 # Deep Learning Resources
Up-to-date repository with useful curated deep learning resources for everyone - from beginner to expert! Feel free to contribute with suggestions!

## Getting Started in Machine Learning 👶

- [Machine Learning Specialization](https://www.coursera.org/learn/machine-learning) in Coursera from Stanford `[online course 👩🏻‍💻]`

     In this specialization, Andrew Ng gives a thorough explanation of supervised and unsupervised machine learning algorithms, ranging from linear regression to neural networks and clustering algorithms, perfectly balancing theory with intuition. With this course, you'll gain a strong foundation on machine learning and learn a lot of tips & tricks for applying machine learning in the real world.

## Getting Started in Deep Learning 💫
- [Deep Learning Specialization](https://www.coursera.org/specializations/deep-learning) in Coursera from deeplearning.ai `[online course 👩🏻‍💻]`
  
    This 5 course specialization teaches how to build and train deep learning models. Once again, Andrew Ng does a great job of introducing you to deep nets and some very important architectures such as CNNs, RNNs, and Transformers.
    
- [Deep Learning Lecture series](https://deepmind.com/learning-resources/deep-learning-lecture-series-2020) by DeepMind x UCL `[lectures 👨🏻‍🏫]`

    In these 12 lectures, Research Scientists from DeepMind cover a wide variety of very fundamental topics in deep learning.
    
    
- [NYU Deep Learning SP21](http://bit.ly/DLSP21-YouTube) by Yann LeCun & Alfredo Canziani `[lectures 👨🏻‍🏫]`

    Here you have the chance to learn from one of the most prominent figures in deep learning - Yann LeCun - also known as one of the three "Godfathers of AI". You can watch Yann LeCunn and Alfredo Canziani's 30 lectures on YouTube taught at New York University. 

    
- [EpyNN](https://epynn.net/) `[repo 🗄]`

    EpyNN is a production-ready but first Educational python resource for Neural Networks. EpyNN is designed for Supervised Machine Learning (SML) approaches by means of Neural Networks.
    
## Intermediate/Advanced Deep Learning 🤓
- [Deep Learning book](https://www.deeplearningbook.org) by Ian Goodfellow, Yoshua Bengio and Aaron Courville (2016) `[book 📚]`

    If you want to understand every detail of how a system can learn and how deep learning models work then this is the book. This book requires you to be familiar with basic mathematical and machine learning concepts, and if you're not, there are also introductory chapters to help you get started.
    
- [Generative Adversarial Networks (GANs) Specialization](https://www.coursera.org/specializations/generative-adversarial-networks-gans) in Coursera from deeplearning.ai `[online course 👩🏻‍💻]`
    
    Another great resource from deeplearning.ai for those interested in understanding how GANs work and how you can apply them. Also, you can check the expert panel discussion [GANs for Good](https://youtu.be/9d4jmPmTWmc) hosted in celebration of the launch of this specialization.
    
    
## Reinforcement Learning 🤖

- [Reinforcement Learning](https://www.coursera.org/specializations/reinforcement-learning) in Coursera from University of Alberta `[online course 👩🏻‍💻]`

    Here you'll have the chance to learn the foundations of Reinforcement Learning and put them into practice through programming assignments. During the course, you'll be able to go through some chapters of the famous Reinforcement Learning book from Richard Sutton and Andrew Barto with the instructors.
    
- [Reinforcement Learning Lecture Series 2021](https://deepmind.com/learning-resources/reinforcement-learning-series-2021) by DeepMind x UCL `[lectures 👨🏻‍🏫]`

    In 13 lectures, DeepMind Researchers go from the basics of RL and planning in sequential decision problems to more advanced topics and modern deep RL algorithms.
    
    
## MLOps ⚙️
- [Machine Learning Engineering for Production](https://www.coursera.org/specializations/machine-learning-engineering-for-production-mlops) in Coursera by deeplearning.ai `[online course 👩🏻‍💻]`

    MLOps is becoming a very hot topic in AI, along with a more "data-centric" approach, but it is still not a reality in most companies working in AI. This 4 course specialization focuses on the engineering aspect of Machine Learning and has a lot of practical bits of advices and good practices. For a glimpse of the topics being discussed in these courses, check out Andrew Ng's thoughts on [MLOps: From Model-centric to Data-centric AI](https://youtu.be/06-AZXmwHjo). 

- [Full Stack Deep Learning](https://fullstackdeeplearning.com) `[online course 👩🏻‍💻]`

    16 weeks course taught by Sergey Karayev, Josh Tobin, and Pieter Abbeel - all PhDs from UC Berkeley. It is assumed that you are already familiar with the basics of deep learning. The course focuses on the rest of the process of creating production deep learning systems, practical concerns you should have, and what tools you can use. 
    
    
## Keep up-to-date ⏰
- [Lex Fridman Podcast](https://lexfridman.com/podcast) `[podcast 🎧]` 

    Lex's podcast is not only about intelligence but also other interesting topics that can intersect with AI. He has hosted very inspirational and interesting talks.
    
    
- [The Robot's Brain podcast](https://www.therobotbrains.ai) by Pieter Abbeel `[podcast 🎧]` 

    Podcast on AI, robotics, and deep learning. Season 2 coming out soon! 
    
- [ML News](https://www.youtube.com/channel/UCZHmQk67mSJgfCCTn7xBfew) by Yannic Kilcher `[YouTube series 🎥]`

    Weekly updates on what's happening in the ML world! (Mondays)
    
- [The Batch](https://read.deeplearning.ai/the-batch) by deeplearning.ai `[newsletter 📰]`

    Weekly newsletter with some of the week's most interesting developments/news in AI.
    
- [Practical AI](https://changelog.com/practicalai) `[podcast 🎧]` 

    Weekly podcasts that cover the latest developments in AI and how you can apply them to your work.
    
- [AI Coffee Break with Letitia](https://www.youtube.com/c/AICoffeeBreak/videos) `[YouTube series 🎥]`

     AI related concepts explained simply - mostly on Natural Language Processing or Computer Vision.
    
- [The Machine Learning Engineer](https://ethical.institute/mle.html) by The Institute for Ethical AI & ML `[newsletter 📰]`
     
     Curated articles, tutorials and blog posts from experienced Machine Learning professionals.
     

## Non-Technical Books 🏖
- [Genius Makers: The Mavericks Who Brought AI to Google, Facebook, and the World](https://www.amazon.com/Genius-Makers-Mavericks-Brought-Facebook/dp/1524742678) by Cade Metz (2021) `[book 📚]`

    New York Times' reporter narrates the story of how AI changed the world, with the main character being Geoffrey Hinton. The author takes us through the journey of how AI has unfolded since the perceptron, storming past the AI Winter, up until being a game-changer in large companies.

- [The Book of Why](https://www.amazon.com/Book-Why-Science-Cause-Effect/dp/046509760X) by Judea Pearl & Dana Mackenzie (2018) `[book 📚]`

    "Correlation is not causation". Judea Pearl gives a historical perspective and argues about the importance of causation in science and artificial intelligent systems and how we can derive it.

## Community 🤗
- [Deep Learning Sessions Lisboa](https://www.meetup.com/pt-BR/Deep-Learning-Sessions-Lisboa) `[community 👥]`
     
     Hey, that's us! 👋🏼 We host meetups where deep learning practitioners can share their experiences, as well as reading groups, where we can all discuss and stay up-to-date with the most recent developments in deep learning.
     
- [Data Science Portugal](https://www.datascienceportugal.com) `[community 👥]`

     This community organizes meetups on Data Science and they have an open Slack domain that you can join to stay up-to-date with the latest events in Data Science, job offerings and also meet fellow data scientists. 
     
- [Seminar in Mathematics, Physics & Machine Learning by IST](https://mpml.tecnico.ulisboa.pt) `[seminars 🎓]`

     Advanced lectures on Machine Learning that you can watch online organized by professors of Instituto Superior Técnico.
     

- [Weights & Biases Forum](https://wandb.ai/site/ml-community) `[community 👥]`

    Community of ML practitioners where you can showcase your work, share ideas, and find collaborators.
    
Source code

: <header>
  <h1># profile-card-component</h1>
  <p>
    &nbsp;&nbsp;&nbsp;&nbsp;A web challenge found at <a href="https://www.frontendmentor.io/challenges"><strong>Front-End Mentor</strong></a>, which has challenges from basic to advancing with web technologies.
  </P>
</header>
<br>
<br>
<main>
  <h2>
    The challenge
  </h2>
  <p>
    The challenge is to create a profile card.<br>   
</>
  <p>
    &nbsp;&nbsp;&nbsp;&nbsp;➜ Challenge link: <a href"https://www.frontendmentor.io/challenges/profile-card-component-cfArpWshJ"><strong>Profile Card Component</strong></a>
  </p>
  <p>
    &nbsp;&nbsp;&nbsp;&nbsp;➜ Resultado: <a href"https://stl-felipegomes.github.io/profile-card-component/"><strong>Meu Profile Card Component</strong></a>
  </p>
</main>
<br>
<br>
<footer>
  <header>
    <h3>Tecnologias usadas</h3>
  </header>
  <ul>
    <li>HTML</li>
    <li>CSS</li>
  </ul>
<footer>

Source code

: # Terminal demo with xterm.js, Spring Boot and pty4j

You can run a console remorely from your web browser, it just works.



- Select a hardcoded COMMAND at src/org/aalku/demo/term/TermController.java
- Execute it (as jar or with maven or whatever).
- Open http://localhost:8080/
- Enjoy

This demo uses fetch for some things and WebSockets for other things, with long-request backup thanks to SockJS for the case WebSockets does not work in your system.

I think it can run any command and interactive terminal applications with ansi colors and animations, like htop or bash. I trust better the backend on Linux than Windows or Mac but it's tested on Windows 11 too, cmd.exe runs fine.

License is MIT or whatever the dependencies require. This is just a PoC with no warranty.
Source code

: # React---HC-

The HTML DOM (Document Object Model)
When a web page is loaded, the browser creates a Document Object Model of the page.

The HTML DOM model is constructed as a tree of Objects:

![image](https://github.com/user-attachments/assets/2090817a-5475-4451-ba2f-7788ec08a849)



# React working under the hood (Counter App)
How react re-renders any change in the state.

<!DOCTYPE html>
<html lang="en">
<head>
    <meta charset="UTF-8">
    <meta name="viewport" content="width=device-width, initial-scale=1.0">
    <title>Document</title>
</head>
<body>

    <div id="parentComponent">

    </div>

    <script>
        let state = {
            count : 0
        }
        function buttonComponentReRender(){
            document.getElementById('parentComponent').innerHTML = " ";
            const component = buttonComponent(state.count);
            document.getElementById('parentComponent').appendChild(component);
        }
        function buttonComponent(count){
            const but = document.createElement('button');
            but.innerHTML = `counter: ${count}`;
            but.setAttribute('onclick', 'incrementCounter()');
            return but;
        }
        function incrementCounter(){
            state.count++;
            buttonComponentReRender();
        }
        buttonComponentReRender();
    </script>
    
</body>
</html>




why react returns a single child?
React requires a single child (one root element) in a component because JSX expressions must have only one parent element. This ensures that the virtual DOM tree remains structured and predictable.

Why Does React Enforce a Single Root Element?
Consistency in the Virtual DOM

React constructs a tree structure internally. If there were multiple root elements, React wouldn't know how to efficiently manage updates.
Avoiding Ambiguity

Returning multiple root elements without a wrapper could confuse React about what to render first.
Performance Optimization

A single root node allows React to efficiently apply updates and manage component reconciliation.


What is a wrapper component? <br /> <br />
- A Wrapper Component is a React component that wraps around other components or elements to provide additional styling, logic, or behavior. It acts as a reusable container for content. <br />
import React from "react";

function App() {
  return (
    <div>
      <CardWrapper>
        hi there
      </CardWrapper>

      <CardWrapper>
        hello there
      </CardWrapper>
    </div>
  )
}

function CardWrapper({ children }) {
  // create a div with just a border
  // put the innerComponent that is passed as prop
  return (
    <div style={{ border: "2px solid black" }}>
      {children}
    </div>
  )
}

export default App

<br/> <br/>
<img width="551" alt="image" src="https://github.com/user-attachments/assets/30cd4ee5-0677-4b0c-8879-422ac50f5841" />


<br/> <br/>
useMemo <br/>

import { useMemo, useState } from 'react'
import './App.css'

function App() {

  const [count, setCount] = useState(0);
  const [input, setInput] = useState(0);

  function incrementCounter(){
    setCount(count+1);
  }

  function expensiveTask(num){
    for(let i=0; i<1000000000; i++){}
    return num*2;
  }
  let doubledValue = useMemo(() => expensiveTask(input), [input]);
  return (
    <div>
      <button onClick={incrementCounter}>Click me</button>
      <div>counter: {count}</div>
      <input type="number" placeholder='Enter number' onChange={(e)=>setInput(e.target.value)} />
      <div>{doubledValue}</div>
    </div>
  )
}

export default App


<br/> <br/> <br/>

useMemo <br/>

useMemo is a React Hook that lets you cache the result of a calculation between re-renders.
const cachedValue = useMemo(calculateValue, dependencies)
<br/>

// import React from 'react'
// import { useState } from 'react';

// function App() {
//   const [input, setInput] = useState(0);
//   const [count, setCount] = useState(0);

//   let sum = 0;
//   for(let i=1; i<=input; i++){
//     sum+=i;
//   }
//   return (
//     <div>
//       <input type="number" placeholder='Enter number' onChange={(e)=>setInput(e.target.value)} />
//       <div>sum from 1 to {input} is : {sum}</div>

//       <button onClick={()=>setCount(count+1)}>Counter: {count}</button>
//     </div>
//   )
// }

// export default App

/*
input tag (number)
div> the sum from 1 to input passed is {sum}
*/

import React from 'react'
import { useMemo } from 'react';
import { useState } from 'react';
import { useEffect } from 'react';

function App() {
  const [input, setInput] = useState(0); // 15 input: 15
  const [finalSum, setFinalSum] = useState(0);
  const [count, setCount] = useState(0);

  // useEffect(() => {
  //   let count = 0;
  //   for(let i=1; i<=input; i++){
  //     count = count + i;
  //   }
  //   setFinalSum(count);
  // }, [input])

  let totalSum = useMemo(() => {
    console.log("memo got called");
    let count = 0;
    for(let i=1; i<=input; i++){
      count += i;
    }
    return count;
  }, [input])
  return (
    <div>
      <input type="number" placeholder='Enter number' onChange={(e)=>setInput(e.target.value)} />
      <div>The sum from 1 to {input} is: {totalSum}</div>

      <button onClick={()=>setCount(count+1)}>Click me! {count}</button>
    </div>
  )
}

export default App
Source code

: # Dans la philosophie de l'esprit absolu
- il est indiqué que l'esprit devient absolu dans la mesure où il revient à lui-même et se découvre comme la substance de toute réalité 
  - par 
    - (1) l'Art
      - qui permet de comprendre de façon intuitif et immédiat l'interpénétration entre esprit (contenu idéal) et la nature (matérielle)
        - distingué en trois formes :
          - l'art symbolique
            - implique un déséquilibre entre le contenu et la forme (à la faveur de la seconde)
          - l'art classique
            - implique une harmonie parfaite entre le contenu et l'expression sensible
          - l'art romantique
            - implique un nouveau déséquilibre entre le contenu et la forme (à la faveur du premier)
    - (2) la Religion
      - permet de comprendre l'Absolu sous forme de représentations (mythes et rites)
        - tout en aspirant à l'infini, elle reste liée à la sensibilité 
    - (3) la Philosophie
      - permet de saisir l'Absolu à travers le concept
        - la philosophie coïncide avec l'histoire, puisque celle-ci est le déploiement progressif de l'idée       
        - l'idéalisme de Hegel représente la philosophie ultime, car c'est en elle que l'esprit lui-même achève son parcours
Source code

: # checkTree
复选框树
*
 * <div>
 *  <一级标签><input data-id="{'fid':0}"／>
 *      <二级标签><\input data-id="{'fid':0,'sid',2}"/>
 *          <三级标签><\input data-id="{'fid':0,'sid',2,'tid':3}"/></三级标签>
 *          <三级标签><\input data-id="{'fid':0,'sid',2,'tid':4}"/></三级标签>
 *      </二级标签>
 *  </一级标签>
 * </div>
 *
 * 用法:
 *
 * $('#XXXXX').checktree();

● **Task details**
In the entries above, find the line holding "Avoiding Ambiguity" and the line holding "just a border"; print both of them and every line between, exactly, and nothing else.

● **Solved exercise**
Avoiding Ambiguity

Returning multiple root elements without a wrapper could confuse React about what to render first.
Performance Optimization

A single root node allows React to efficiently apply updates and manage component reconciliation.


What is a wrapper component? <br /> <br />
- A Wrapper Component is a React component that wraps around other components or elements to provide additional styling, logic, or behavior. It acts as a reusable container for content. <br />
import React from "react";

function App() {
  return (
    <div>
      <CardWrapper>
        hi there
      </CardWrapper>

      <CardWrapper>
        hello there
      </CardWrapper>
    </div>
  )
}

function CardWrapper({ children }) {
  // create a div with just a border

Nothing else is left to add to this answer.